Problem statement
What lines in the records below include the word "chapter"? Return each one.

[Stored data entries]
......

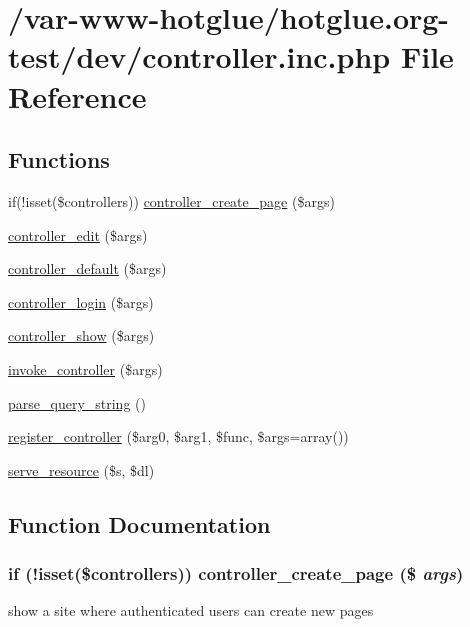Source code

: \hypertarget{controller_8inc_8php}{
\section{/var-\/www-\/hotglue/hotglue.org-\/test/dev/controller.inc.php File Reference}
\label{controller_8inc_8php}
}
\subsection*{Functions}
\begin{DoxyCompactItemize}
\item 
if(!isset(\$controllers)) \hyperlink{controller_8inc_8php_a647d96ea8304771250e8fa4251a4d12e}{controller\_\-create\_\-page} (\$args)
\item 
\hyperlink{controller_8inc_8php_a406fb5b2a2a93bef89e4ba46f8829d2f}{controller\_\-edit} (\$args)
\item 
\hyperlink{controller_8inc_8php_ae9c67435a37f4b70d0769079c9dbf379}{controller\_\-default} (\$args)
\item 
\hyperlink{controller_8inc_8php_ac3e283e26869e2ffd938bdf9775c3e81}{controller\_\-login} (\$args)
\item 
\hyperlink{controller_8inc_8php_ad135971740244b9e81718d4cd0407b11}{controller\_\-show} (\$args)
\item 
\hyperlink{controller_8inc_8php_a170bef82dc4636c51b678276323e4ff4}{invoke\_\-controller} (\$args)
\item 
\hyperlink{controller_8inc_8php_a51a50fbc5165b4ff0a289b2010bb7597}{parse\_\-query\_\-string} ()
\item 
\hyperlink{controller_8inc_8php_a543961dbcd309fa2cb6a887a8666bf1c}{register\_\-controller} (\$arg0, \$arg1, \$func, \$args=array())
\item 
\hyperlink{controller_8inc_8php_a5d5274c3531eb05a1ea5927ff3cd08d3}{serve\_\-resource} (\$s, \$dl)
\end{DoxyCompactItemize}


\subsection{Function Documentation}
\hypertarget{controller_8inc_8php_a647d96ea8304771250e8fa4251a4d12e}{
\subsubsection[{controller\_\-create\_\-page}]{\setlength{\rightskip}{0pt plus 5cm}if (!isset(\$controllers)) controller\_\-create\_\-page (\$ {\em args})}}
\label{controller_8inc_8php_a647d96ea8304771250e8fa4251a4d12e}
show a site where authenticated users can create new pages 


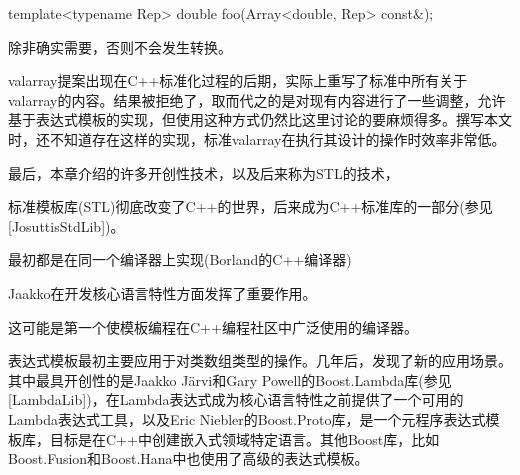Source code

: \begin{cpp}
template<typename Rep>
double foo(Array<double, Rep> const&);
\end{cpp}

除非确实需要，否则不会发生转换。

valarray提案出现在C++标准化过程的后期，实际上重写了标准中所有关于valarray的内容。结果被拒绝了，取而代之的是对现有内容进行了一些调整，允许基于表达式模板的实现，但使用这种方式仍然比这里讨论的要麻烦得多。撰写本文时，还不知道存在这样的实现，标准valarray在执行其设计的操作时效率非常低。

最后，本章介绍的许多开创性技术，以及后来称为STL的技术，

\begin{notice}标准模板库(STL)彻底改变了C++的世界，后来成为C++标准库的一部分(参见[JosuttisStdLib])。
\end{notice}

最初都是在同一个编译器上实现(Borland的C++编译器)

\begin{notice}Jaakko在开发核心语言特性方面发挥了重要作用。
\end{notice}

这可能是第一个使模板编程在C++编程社区中广泛使用的编译器。

表达式模板最初主要应用于对类数组类型的操作。几年后，发现了新的应用场景。其中最具开创性的是Jaakko J{\"a}rvi和Gary Powell的Boost.Lambda库(参见[LambdaLib])，在Lambda表达式成为核心语言特性之前提供了一个可用的Lambda表达式工具，以及Eric Niebler的Boost.Proto库，是一个元程序表达式模板库，目标是在C++中创建嵌入式领域特定语言。其他Boost库，比如Boost.Fusion和Boost.Hana中也使用了高级的表达式模板。



































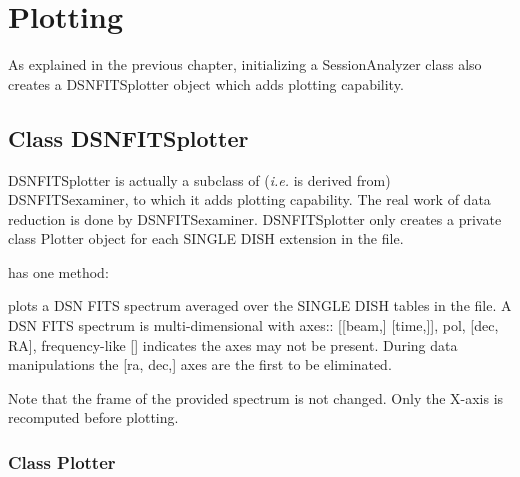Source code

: \documentclass[letterpaper,11pt]{book}
\begin{document}
\chapter{Plotting}\label{chap:plotting}

As explained in the previous chapter, initializing a {\ttfamily SessionAnalyzer}
class also creates a {\ttfamily DSNFITSplotter} object which adds plotting
capability.

\section{Class {\ttfamily DSNFITSplotter}}\label{sec:plotter}

{\ttfamily DSNFITSplotter} is actually a subclass of ({\itshape i.e.} is
derived from) {\ttfamily DSNFITSexaminer}, to which it adds plotting capability.
The real work of data reduction is done by {\ttfamily DSNFITSexaminer}.
{\ttfamily DSNFITSplotter} only creates a private class {\ttfamily Plotter}
object for each SINGLE DISH extension in the file.

 has one method:
\begin{description}\itemsep0pt \parskip0pt 
\item [plot\_average()] plots a DSN FITS spectrum averaged over the SINGLE DISH
tables in the file.  A DSN FITS spectrum is multi-dimensional with axes::
    [[beam,] [time,]], pol, [dec, RA], frequency-like
[] indicates the axes may not be present.  During data manipulations the
[ra, dec,] axes are the first to be eliminated.
    
Note that the frame of the provided spectrum is not changed.  Only the
X-axis is recomputed before plotting.
\end{description}


\subsection{Class {\ttfamily Plotter}}
\end{document}
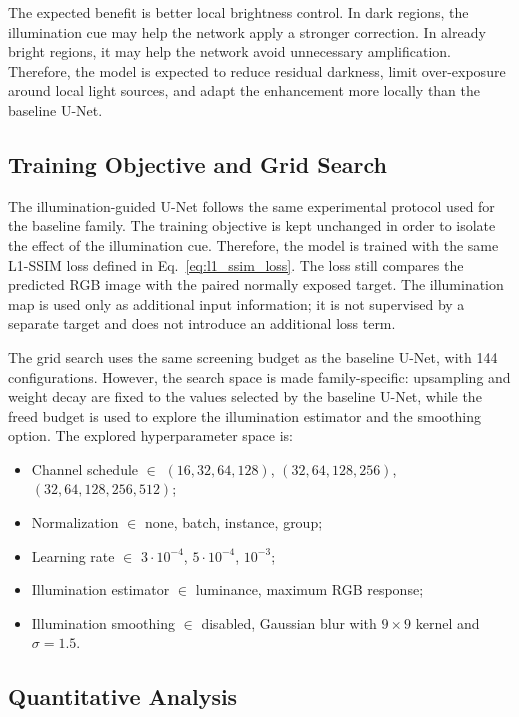 The expected benefit is better local brightness control. In dark regions, the illumination cue may help the network apply a stronger correction. In already bright regions, it may help the network avoid unnecessary amplification. Therefore, the model is expected to reduce residual darkness, limit over-exposure around local light sources, and adapt the enhancement more locally than the baseline U-Net.

\subsection{Training Objective and Grid Search}

The illumination-guided U-Net follows the same experimental protocol used for the baseline family. The training objective is kept unchanged in order to isolate the effect of the illumination cue. Therefore, the model is trained with the same L1-SSIM loss defined in Eq.~\ref{eq:l1_ssim_loss}. The loss still compares the predicted RGB image with the paired normally exposed target. The illumination map is used only as additional input information; it is not supervised by a separate target and does not introduce an additional loss term.

The grid search uses the same screening budget as the baseline U-Net, with 144 configurations. However, the search space is made family-specific: upsampling and weight decay are fixed to the values selected by the baseline U-Net, while the freed budget is used to explore the illumination estimator and the smoothing option. The explored hyperparameter space is:

\begin{itemize}[topsep=5pt]
	\item Channel schedule $\in$ $(16,32,64,128)$, $(32,64,128,256)$, $(32,64,128,256,512)$;
	\item Normalization $\in$ none, batch, instance, group;
	\item Learning rate $\in$ $3{\cdot}10^{-4}$, $5{\cdot}10^{-4}$, $10^{-3}$;
	\item Illumination estimator $\in$ luminance, maximum RGB response;
	\item Illumination smoothing $\in$ disabled, Gaussian blur with $9 \times 9$ kernel and $\sigma = 1.5$.
\end{itemize}

\subsection{Quantitative Analysis}

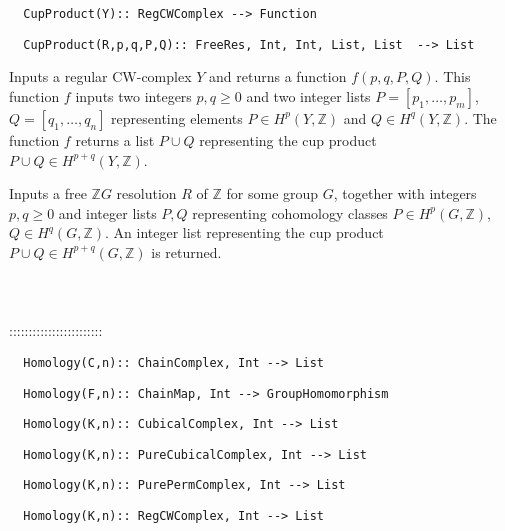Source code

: \documentclass[a4paper,11pt]{report}
\begin{document}
{\begin{verbatim}  CupProduct(Y):: RegCWComplex --> Function
\end{verbatim}
 
\begin{verbatim}  CupProduct(R,p,q,P,Q):: FreeRes, Int, Int, List, List  --> List
\end{verbatim}


 

 Inputs a regular CW-complex $Y$ and returns a function $f(p,q,P,Q)$. This function $f$ inputs two integers $p,q \ge 0$ and two integer lists $P=[p_1, \ldots, p_m]$, $Q=[q_1, \ldots, q_n]$ representing elements $P\in H^p(Y,\mathbb Z)$ and $Q\in H^q(Y,\mathbb Z)$. The function $f$ returns a list $P \cup Q$ representing the cup product $P \cup Q \in H^{p+q}(Y,\mathbb Z)$. 

 Inputs a free $\mathbb ZG$ resolution $R$ of $\mathbb Z$ for some group $G$, together with integers $p,q \ge 0$ and integer lists $P, Q$ representing cohomology classes $P\in H^p(G,\mathbb Z)$, $Q\in H^q(G,\mathbb Z)$. An integer list representing the cup product $P\cup Q \in H^{p+q}(G,\mathbb Z)$ is returned. \\
 \\
 \\
 \\
 ::::::::::::::::::::::::\\
 
\begin{verbatim}  Homology(C,n):: ChainComplex, Int --> List
\end{verbatim}
 
\begin{verbatim}  Homology(F,n):: ChainMap, Int --> GroupHomomorphism
\end{verbatim}
 
\begin{verbatim}  Homology(K,n):: CubicalComplex, Int --> List
\end{verbatim}
 
\begin{verbatim}  Homology(K,n):: PureCubicalComplex, Int --> List
\end{verbatim}
 
\begin{verbatim}  Homology(K,n):: PurePermComplex, Int --> List
\end{verbatim}
 
\begin{verbatim}  Homology(K,n):: RegCWComplex, Int --> List
\end{verbatim}
 
}
\end{document}
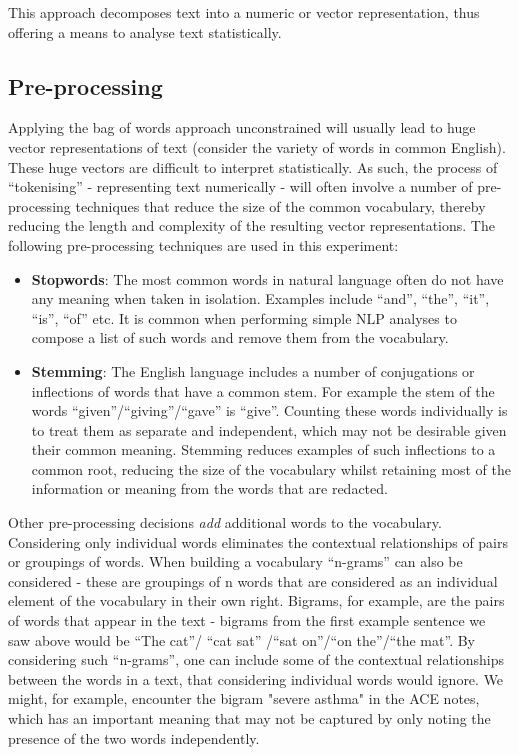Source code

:    This approach decomposes text into a numeric or vector representation, thus offering a means to analyse text statistically.

   \subsection{Pre-processing}\label{subsec:pre-processing}

   Applying the bag of words approach unconstrained will usually lead to huge vector representations of text (consider the variety of words in common English). These huge vectors are difficult to interpret statistically. As such, the process of ``tokenising'' - representing text numerically - will often involve a number of pre-processing techniques that reduce the size of the common vocabulary, thereby reducing the length and complexity of the resulting vector representations. The following pre-processing techniques are used in this experiment:

   \begin{itemize}
       \item \textbf{Stopwords}: The most common words in natural language often do not have any meaning when taken in isolation. Examples include ``and'', ``the'', ``it'', ``is'', ``of'' etc. It is common when performing simple NLP analyses to compose a list of such words and remove them from the vocabulary.
       \item \textbf{Stemming}: The English language includes a number of conjugations or inflections of words that have a common stem. For example the stem of the words ``given''/``giving''/``gave'' is ``give''. Counting these words individually is to treat them as separate and independent, which may not be desirable given their common meaning. Stemming reduces examples of such inflections to a common root, reducing the size of the vocabulary whilst retaining most of the information or meaning from the words that are redacted.
   \end{itemize}

   Other pre-processing decisions \textit{add} additional words to the vocabulary. Considering only individual words eliminates the contextual relationships of pairs or groupings of words. When building a vocabulary ``n-grams'' can also be considered - these are groupings of n words that are considered as an individual element of the vocabulary in their own right. Bigrams, for example, are the pairs of words that appear in the text - bigrams from the first example sentence we saw above would be ``The cat''/ ``cat sat'' /``sat on''/``on the''/``the mat''. By considering such ``n-grams'', one can include some of the contextual relationships between the words in a text, that considering individual words would ignore. We might, for example, encounter the bigram "severe asthma" in the ACE notes, which has an important meaning that may not be captured by only noting the presence of the two words independently.


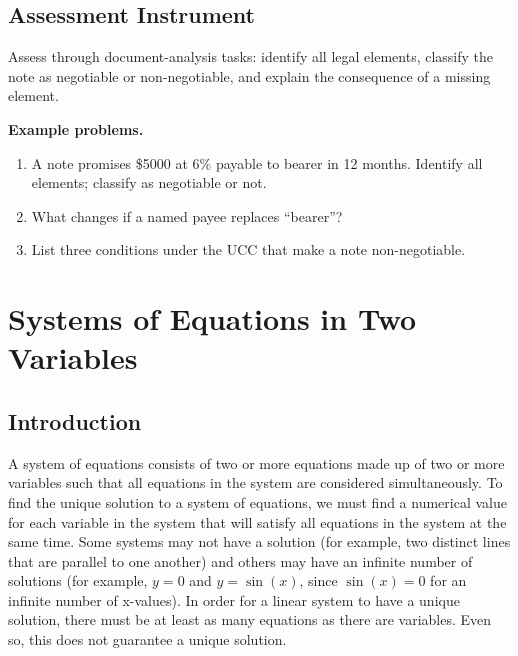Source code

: \subsection{Assessment Instrument}
\label{ssec:asse-3669}


Assess through document-analysis tasks: identify all legal elements,
classify the note as negotiable or non-negotiable, and explain the
consequence of a missing element.

\textbf{Example problems.}
\begin{enumerate}
    \item A note promises \$5000 at 6\% payable to bearer in 12 months.
          Identify all elements; classify as negotiable or not.
    \item What changes if a named payee replaces ``bearer''?
    \item List three conditions under the UCC that make a note
          non-negotiable.
\end{enumerate}



\section{Systems of Equations in Two Variables}
\label{sec:syst-660c}



\subsection{Introduction}
\label{sss:intr-8800}




A system of equations consists of two or more equations made up of two or more variables
such that all equations in the system are considered simultaneously. To find the unique
solution to a system of equations, we must find a numerical value for each variable in the
system that will satisfy all equations in the system at the same time. Some systems may
not have a solution (for example, two distinct lines that are parallel to one another) and
others may have an infinite number of solutions (for example, $y = 0$ and $y = \sin(x)$,
since $\sin(x) = 0$ for an infinite number of x-values). In order for a linear system to
have a unique solution, there must be at least as many equations as there are variables.
Even so, this does not guarantee a unique solution.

......

Reply
\chapter{Plotting}\label{chap:plotting}
As explained in the previous chapter, initializing a {\ttfamily SessionAnalyzer}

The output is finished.